Excerpted data.
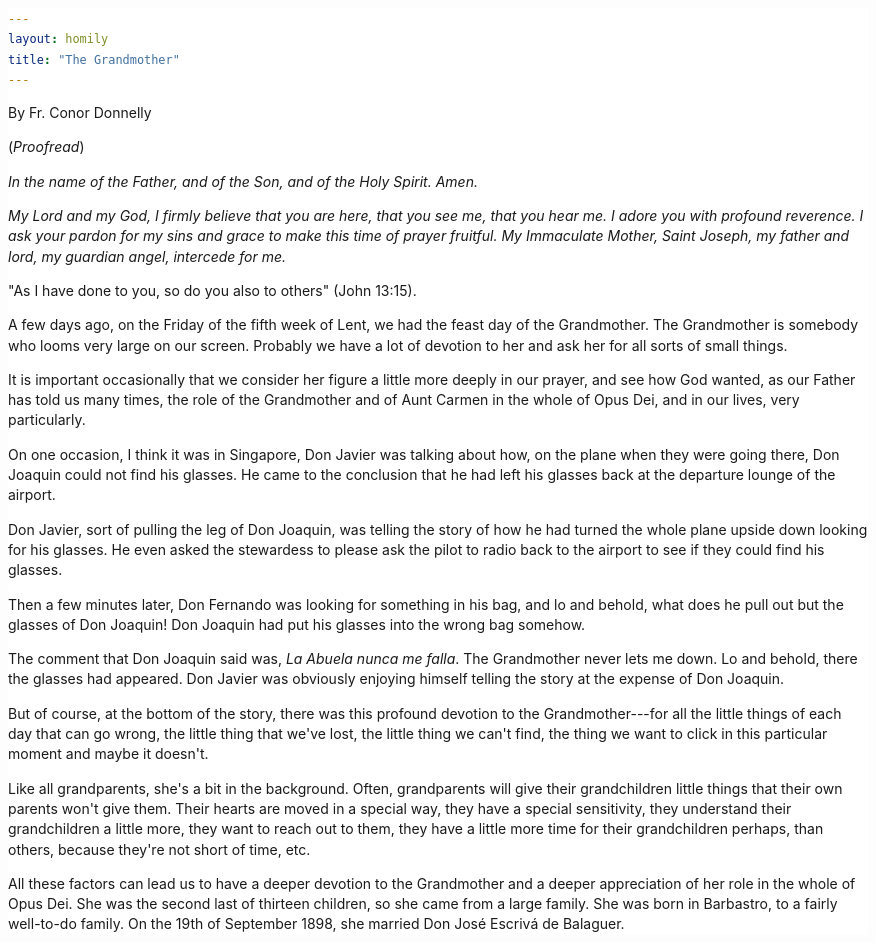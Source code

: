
 ```yaml
---
layout: homily
title: "The Grandmother"
---
```


By Fr. Conor Donnelly

(*Proofread*)

*In the name of the Father, and of the Son, and of the Holy Spirit. Amen.*

*My Lord and my God, I firmly believe that you are here, that you see me, that you hear me. I adore you with profound reverence. I ask your pardon for my sins and grace to make this time of prayer fruitful. My Immaculate Mother, Saint Joseph, my father and lord, my guardian angel, intercede for me.*

"As I have done to you, so do you also to others" (John 13:15).

A few days ago, on the Friday of the fifth week of Lent, we had the feast day of the Grandmother. The Grandmother is somebody who looms very large on our screen. Probably we have a lot of devotion to her and ask her for all sorts of small things.

It is important occasionally that we consider her figure a little more deeply in our prayer, and see how God wanted, as our Father has told us many times, the role of the Grandmother and of Aunt Carmen in the whole of Opus Dei, and in our lives, very particularly.

On one occasion, I think it was in Singapore, Don Javier was talking about how, on the plane when they were going there, Don Joaquin could not find his glasses. He came to the conclusion that he had left his glasses back at the departure lounge of the airport.

Don Javier, sort of pulling the leg of Don Joaquin, was telling the story of how he had turned the whole plane upside down looking for his glasses. He even asked the stewardess to please ask the pilot to radio back to the airport to see if they could find his glasses.

Then a few minutes later, Don Fernando was looking for something in his bag, and lo and behold, what does he pull out but the glasses of Don Joaquin! Don Joaquin had put his glasses into the wrong bag somehow.

The comment that Don Joaquin said was, *La Abuela nunca me falla*. The Grandmother never lets me down. Lo and behold, there the glasses had appeared. Don Javier was obviously enjoying himself telling the story at the expense of Don Joaquin.

But of course, at the bottom of the story, there was this profound devotion to the Grandmother---for all the little things of each day that can go wrong, the little thing that we've lost, the little thing we can\'t find, the thing we want to click in this particular moment and maybe it doesn\'t.

Like all grandparents, she\'s a bit in the background. Often, grandparents will give their grandchildren little things that their own parents won\'t give them. Their hearts are moved in a special way, they have a special sensitivity, they understand their grandchildren a little more, they want to reach out to them, they have a little more time for their grandchildren perhaps, than others, because they\'re not short of time, etc.

All these factors can lead us to have a deeper devotion to the Grandmother and a deeper appreciation of her role in the whole of Opus Dei. She was the second last of thirteen children, so she came from a large family. She was born in Barbastro, to a fairly well-to-do family. On the 19th of September 1898, she married Don José Escrivá de Balaguer.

Assigned task. Show each line of the listing that holds the string "others".

Completed exercise.
"As I have done to you, so do you also to others" (John 13:15).
Like all grandparents, she\'s a bit in the background. Often, grandparents will give their grandchildren little things that their own parents won\'t give them. Their hearts are moved in a special way, they have a special sensitivity, they understand their grandchildren a little more, they want to reach out to them, they have a little more time for their grandchildren perhaps, than others, because they\'re not short of time, etc.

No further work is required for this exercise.